It's been a while since this Java developer really understood EE concepts.

Could someone jog my skills and explain to me roughly what the different pin rive modes are, the reference manual is pretty terse. For example, what is the different between "High" (high impedence) and "Disconnect", isn't that one and the same?! :P

I'm working with the pca10000 and would like to use the leds on it (setup to sink from Vcc). I guess I have to set pin (1) to turn them off, and clear (0) to turn on, right? Then which of the drive modes should I use? Also, is there a GPIO_LED_CONFIG macro for such led setup I missed?

Merci! Mike

  • This is correct I guess I have to set pin (1) to turn them off, and clear (0) to turn on. High is not meaning high impedance but "high" voltage - in the vicinity of VDD or a couple of volts. Normally also associated with logic 1. Admitted the terminology is very ambiguous and lack's standards and maybe just discipline.

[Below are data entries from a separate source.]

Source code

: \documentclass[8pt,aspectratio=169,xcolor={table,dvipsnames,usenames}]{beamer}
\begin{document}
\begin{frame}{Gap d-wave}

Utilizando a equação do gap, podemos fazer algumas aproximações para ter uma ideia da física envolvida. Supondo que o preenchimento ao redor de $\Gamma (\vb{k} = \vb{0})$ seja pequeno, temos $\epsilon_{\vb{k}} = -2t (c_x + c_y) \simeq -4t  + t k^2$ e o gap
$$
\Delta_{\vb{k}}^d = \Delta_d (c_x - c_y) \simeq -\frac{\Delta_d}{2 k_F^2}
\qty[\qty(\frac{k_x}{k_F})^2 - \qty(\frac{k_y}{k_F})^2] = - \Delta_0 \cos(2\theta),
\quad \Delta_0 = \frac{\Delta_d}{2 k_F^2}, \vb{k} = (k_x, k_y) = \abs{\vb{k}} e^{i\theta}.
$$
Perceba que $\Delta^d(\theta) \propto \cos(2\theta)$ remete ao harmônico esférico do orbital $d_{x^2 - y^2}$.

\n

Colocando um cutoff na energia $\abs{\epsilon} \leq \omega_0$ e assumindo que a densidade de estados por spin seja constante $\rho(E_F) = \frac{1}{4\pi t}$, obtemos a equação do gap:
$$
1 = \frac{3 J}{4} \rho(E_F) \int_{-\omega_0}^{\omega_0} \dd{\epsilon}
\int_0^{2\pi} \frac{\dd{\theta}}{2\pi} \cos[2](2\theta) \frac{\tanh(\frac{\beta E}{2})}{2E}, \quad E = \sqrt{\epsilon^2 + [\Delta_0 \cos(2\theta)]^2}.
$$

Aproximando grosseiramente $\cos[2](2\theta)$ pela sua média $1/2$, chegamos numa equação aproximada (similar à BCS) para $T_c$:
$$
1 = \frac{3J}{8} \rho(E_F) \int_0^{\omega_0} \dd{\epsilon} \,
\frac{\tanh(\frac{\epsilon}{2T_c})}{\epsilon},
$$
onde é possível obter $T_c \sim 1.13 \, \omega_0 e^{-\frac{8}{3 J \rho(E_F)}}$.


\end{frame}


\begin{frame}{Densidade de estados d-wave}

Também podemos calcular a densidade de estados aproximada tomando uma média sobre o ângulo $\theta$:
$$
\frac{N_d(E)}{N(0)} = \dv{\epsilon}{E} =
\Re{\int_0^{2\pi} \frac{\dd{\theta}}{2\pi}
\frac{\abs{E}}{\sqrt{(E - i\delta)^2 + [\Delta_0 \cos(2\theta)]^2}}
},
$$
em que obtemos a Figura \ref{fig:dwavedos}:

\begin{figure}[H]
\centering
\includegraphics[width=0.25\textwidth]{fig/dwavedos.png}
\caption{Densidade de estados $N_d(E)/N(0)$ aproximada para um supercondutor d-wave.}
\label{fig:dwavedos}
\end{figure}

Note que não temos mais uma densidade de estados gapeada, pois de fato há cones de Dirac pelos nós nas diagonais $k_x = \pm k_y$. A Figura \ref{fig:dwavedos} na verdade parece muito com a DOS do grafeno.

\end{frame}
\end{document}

    High drive means that the transistor pulling the signal level has high current drive capability i.e. it can deal with a lot of current without getting much voltage across. So it really should read "high current drive capabilty" So standard drive means it is a bit poorer at handling current, and the limit: disconnect: It does'nt even attempt to draw current.

    This applies for both the transistor which pulls the signal towards VDD and for the other pulling towards GND=0.

    To put fire to the idea: So you can have a high drive (current capabilty) transistor which dives the pin to low=0V! You can have a standard drive (capabilty) transistor which drives the pin to low. and so on - see the different combinations on page 59 in nRF51 Series Reference Manual v1.1. So for instance: the H0D1 high drive 0 and disconnect 1 is equivalent to the god old open collector or open drain output which you may have heard about.

    For your LED driver you would need to select either H0XX or S0XX. D0XX would definitely not light your LED. Most likely H0XX is required, but depend on the current requested.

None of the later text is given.